Dataset excerpts:
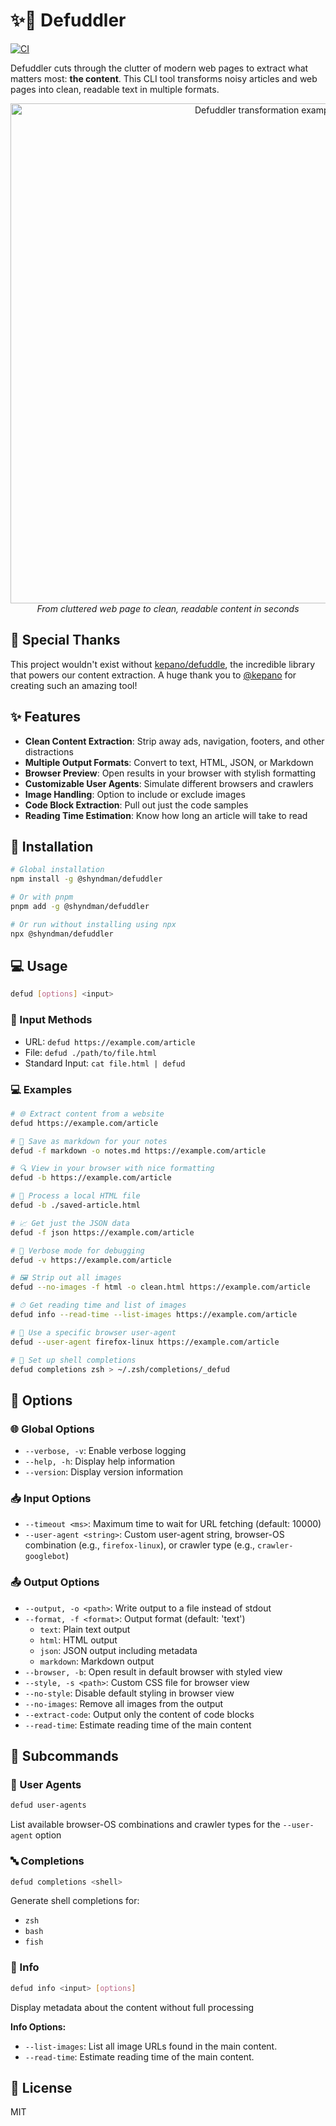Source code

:# ✨📃 Defuddler

[![CI](https://github.com/shyndman/defuddler/actions/workflows/ci.yml/badge.svg)](https://github.com/shyndman/defuddler/actions/workflows/ci.yml)

Defuddler cuts through the clutter of modern web pages to extract what matters most: **the content**. This CLI tool transforms noisy articles and web pages into clean, readable text in multiple formats.

<p align="center">
  <img src="assets/images/transformation_optimized.png" alt="Defuddler transformation example" width="800">
  <br>
  <em>From cluttered web page to clean, readable content in seconds</em>
</p>

## 🙏 Special Thanks

This project wouldn't exist without [kepano/defuddle](https://github.com/kepano/defuddle), the incredible library that powers our content extraction. A huge thank you to [@kepano](https://github.com/kepano) for creating such an amazing tool!

## ✨ Features

- **Clean Content Extraction**: Strip away ads, navigation, footers, and other distractions
- **Multiple Output Formats**: Convert to text, HTML, JSON, or Markdown
- **Browser Preview**: Open results in your browser with stylish formatting
- **Customizable User Agents**: Simulate different browsers and crawlers
- **Image Handling**: Option to include or exclude images
- **Code Block Extraction**: Pull out just the code samples
- **Reading Time Estimation**: Know how long an article will take to read

## 💾 Installation

```bash
# Global installation
npm install -g @shyndman/defuddler

# Or with pnpm
pnpm add -g @shyndman/defuddler

# Or run without installing using npx
npx @shyndman/defuddler
```

## 💻 Usage

```bash
defud [options] <input>
```

### 📂 Input Methods

- URL: `defud https://example.com/article`
- File: `defud ./path/to/file.html`
- Standard Input: `cat file.html | defud`

### 💻 Examples

```bash
# 🌐 Extract content from a website
defud https://example.com/article

# 📝 Save as markdown for your notes
defud -f markdown -o notes.md https://example.com/article

# 🔍 View in your browser with nice formatting
defud -b https://example.com/article

# 💾 Process a local HTML file
defud -b ./saved-article.html

# 📈 Get just the JSON data
defud -f json https://example.com/article

# 📢 Verbose mode for debugging
defud -v https://example.com/article

# 🖼️ Strip out all images
defud --no-images -f html -o clean.html https://example.com/article

# ⏱ Get reading time and list of images
defud info --read-time --list-images https://example.com/article

# 🐍 Use a specific browser user-agent
defud --user-agent firefox-linux https://example.com/article

# 🚀 Set up shell completions
defud completions zsh > ~/.zsh/completions/_defud
```

## 🔧 Options

### 🌐 Global Options
- `--verbose, -v`: Enable verbose logging
- `--help, -h`: Display help information
- `--version`: Display version information

### 📥 Input Options
- `--timeout <ms>`: Maximum time to wait for URL fetching (default: 10000)
- `--user-agent <string>`: Custom user-agent string, browser-OS combination (e.g., `firefox-linux`), or crawler type (e.g., `crawler-googlebot`)

### 📤 Output Options
- `--output, -o <path>`: Write output to a file instead of stdout
- `--format, -f <format>`: Output format (default: 'text')
  - `text`: Plain text output
  - `html`: HTML output
  - `json`: JSON output including metadata
  - `markdown`: Markdown output
- `--browser, -b`: Open result in default browser with styled view
- `--style, -s <path>`: Custom CSS file for browser view
- `--no-style`: Disable default styling in browser view
- `--no-images`: Remove all images from the output
- `--extract-code`: Output only the content of code blocks
- `--read-time`: Estimate reading time of the main content

## 💬 Subcommands

### 👤 User Agents
```bash
defud user-agents
```
List available browser-OS combinations and crawler types for the `--user-agent` option

### 🔤 Completions
```bash
defud completions <shell>
```
Generate shell completions for:
- `zsh`
- `bash`
- `fish`


### 📄 Info
```bash
defud info <input> [options]
```
Display metadata about the content without full processing

**Info Options:**
- `--list-images`: List all image URLs found in the main content.
- `--read-time`: Estimate reading time of the main content.

## 📜 License

MIT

EXERCISE AIM: Your answer is an exact copy of the records above, stripped of pictures.

RESPONSE TO THIS EXERCISE:
Source code

:# ✨📃 Defuddler

[![CI](https://github.com/shyndman/defuddler/actions/workflows/ci.yml/badge.svg)](https://github.com/shyndman/defuddler/actions/workflows/ci.yml)

Defuddler cuts through the clutter of modern web pages to extract what matters most: **the content**. This CLI tool transforms noisy articles and web pages into clean, readable text in multiple formats.

<p align="center">
  <img src="assets/images/transformation_optimized.png" alt="Defuddler transformation example" width="800">
  <br>
  <em>From cluttered web page to clean, readable content in seconds</em>
</p>

## 🙏 Special Thanks

This project wouldn't exist without [kepano/defuddle](https://github.com/kepano/defuddle), the incredible library that powers our content extraction. A huge thank you to [@kepano](https://github.com/kepano) for creating such an amazing tool!

## ✨ Features

- **Clean Content Extraction**: Strip away ads, navigation, footers, and other distractions
- **Multiple Output Formats**: Convert to text, HTML, JSON, or Markdown
- **Browser Preview**: Open results in your browser with stylish formatting
- **Customizable User Agents**: Simulate different browsers and crawlers
- **Image Handling**: Option to include or exclude images
- **Code Block Extraction**: Pull out just the code samples
- **Reading Time Estimation**: Know how long an article will take to read

## 💾 Installation

```bash
# Global installation
npm install -g @shyndman/defuddler

# Or with pnpm
pnpm add -g @shyndman/defuddler

# Or run without installing using npx
npx @shyndman/defuddler
```

## 💻 Usage

```bash
defud [options] <input>
```

### 📂 Input Methods

- URL: `defud https://example.com/article`
- File: `defud ./path/to/file.html`
- Standard Input: `cat file.html | defud`

### 💻 Examples

```bash
# 🌐 Extract content from a website
defud https://example.com/article

# 📝 Save as markdown for your notes
defud -f markdown -o notes.md https://example.com/article

# 🔍 View in your browser with nice formatting
defud -b https://example.com/article

# 💾 Process a local HTML file
defud -b ./saved-article.html

# 📈 Get just the JSON data
defud -f json https://example.com/article

# 📢 Verbose mode for debugging
defud -v https://example.com/article

# 🖼️ Strip out all images
defud --no-images -f html -o clean.html https://example.com/article

# ⏱ Get reading time and list of images
defud info --read-time --list-images https://example.com/article

# 🐍 Use a specific browser user-agent
defud --user-agent firefox-linux https://example.com/article

# 🚀 Set up shell completions
defud completions zsh > ~/.zsh/completions/_defud
```

## 🔧 Options

### 🌐 Global Options
- `--verbose, -v`: Enable verbose logging
- `--help, -h`: Display help information
- `--version`: Display version information

### 📥 Input Options
- `--timeout <ms>`: Maximum time to wait for URL fetching (default: 10000)
- `--user-agent <string>`: Custom user-agent string, browser-OS combination (e.g., `firefox-linux`), or crawler type (e.g., `crawler-googlebot`)

### 📤 Output Options
- `--output, -o <path>`: Write output to a file instead of stdout
- `--format, -f <format>`: Output format (default: 'text')
  - `text`: Plain text output
  - `html`: HTML output
  - `json`: JSON output including metadata
  - `markdown`: Markdown output
- `--browser, -b`: Open result in default browser with styled view
- `--style, -s <path>`: Custom CSS file for browser view
- `--no-style`: Disable default styling in browser view
- `--no-images`: Remove all images from the output
- `--extract-code`: Output only the content of code blocks
- `--read-time`: Estimate reading time of the main content

## 💬 Subcommands

### 👤 User Agents
```bash
defud user-agents
```
List available browser-OS combinations and crawler types for the `--user-agent` option

### 🔤 Completions
```bash
defud completions <shell>
```
Generate shell completions for:
- `zsh`
- `bash`
- `fish`


### 📄 Info
```bash
defud info <input> [options]
```
Display metadata about the content without full processing

**Info Options:**
- `--list-images`: List all image URLs found in the main content.
- `--read-time`: Estimate reading time of the main content.

## 📜 License

MIT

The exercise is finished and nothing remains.